There are several known ways to induce a blink reflex, but it turns out that one novel method is particularly suited to implementing in VR: triggering the menace reflex by simulating a fast-approaching object. In VR, a small shadow appears in the field of view and rapidly seems to approach one’s eyes. This very brief event is hardly noticeable, yet reliably triggers a blink. There are other approaches as well such as flashes, sudden noise, or simulating the gradual blurring of vision, but to be useful a method must be unobtrusive and reliable.
We’ve already seen saccadic movement of the eyes used to implement redirected walking, but it turns out that leveraging eye blinks allows for even larger adjustments and changes to go unnoticed by the user. Who knew blinks could be so useful to exploit?
gaze tracking is quite a powerful technology!
people have various sensitivities to small perturbations in spatial interfaces.
some TV/monitors (especially OLED) will do “pixel shifting” where the entire screen is shifted up/down/left/right a pixel or few in order to reduce fixed pattern burn in. for some content, the sudden shift can be noticed easily, others, less! if the screen could just wait until the viewer blinks of their own accord, maybe it could be less distracting.

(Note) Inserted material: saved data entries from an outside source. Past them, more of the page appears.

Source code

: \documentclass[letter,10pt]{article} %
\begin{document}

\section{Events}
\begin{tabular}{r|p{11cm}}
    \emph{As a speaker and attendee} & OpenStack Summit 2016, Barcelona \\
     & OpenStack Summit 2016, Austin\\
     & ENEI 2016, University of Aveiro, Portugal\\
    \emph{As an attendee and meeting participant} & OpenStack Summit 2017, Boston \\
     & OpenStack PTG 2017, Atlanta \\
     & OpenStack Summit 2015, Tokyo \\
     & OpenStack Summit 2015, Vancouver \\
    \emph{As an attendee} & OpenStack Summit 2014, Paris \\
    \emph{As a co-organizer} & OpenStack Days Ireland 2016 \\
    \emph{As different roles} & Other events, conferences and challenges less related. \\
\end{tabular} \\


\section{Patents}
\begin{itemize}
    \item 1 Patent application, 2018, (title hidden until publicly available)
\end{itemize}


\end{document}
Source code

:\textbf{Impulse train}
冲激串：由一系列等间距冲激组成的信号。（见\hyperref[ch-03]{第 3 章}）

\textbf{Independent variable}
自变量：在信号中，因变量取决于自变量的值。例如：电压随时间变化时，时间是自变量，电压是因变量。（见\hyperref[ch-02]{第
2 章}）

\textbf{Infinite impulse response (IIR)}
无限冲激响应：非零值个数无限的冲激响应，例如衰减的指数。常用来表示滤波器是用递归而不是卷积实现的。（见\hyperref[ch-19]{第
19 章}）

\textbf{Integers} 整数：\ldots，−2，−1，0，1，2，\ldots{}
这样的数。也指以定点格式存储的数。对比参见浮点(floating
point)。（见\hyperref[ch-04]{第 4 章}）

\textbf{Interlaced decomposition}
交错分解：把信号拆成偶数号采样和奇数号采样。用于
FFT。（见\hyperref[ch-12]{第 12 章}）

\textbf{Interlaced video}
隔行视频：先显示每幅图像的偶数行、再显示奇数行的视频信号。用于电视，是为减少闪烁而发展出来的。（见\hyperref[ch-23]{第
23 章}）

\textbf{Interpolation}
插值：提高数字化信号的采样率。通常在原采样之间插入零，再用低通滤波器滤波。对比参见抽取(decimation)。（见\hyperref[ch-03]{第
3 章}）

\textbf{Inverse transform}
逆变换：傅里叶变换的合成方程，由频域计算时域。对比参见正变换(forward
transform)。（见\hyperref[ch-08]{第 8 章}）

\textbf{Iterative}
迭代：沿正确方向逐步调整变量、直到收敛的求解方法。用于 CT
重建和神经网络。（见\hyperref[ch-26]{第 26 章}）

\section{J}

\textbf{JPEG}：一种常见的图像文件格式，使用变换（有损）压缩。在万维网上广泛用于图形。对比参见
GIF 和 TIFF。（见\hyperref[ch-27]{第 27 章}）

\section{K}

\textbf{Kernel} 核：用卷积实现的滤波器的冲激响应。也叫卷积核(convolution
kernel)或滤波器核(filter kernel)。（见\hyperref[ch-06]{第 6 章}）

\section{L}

one way of detecting low frequency PWM driven lights is to do saccade back and forth across the source. some car tail lights will have a perceivable Persistence Of Vision trail. it can also happen with DLP projectors with color wheels that don’t double time the sequence of filtering light!
there’s a powerpoint pdf somewhere from valve’s “left 4 dead” video game that discusses the “director” which will create zombies only in places the player is not currently looking. spooky! that neat document also goes a bit over other biofeedback integrations with interactive software.
a television show called “bang goes the theory” shows a Saccadic masking demo, quite an interesting magic trick! Season 1 Episode 9 perhaps it was.
yay vision!
“This very brief event is hardly noticeable, yet reliably triggers a blink.”
Er? The video literally noted that the approaching object trigger was the *most* noticeable.
Don’t Blink! Doctor Who
I found the “blink” by inserting a few black frames around 00:53 quite annoying, although I do concede those dark frames were so distracting I did not notice the other changes in the scene. (Even after reviewing and knowing where they are it seems to half elude me, so at least it partially works and it’s a somewhat interesting topic to make use of “change blindness” in such clever ways). But still, I am leaning towards the other direction. Don’t try to induce blinks, but just measure them. Simple camera’s are so cheap these days that adding them to a VR set would be a nearly negligible cost. And you can also use it for other things such as measuring in which direction the eyes are actually looking.
Another thing I’m curious about, how did this evolve in the first place? If a Lion with wide open mouth suddenly jumps you, it does not go away when you close your eyes…
If a lion suddenly jumps you, you aren’t going to forget it in the blink it might cause. But you are probably going to miss if you are a couple degrees off from the orientation you thought when you blinked with no motion that registered with your vestibular system, and you’re more likely to still have use of your eyes than if you hadn’t blinked. You’re just going to be doing less comparison of predicted model and reality, so you can, y’know, be acting to deal with the lion where it _is_ rather than where you thought it was, and you’re less likely to notice the physically unlikely thing that changed _while_ your eyes were blinking.
Science is catching up to Douglas Adams.
This is a precursor to the SEP Field.
>Another thing I’m curious about, how did this evolve in the first place?
My guess is it’s a side-effect of your brain smoothing over small differences due to, eg, walking while blinking. If your brain really noticed changes like that, or was fully aware of what you see while your gaze shifts from point to point, it would swamp the details you actually need to see. And real lions rarely teleport.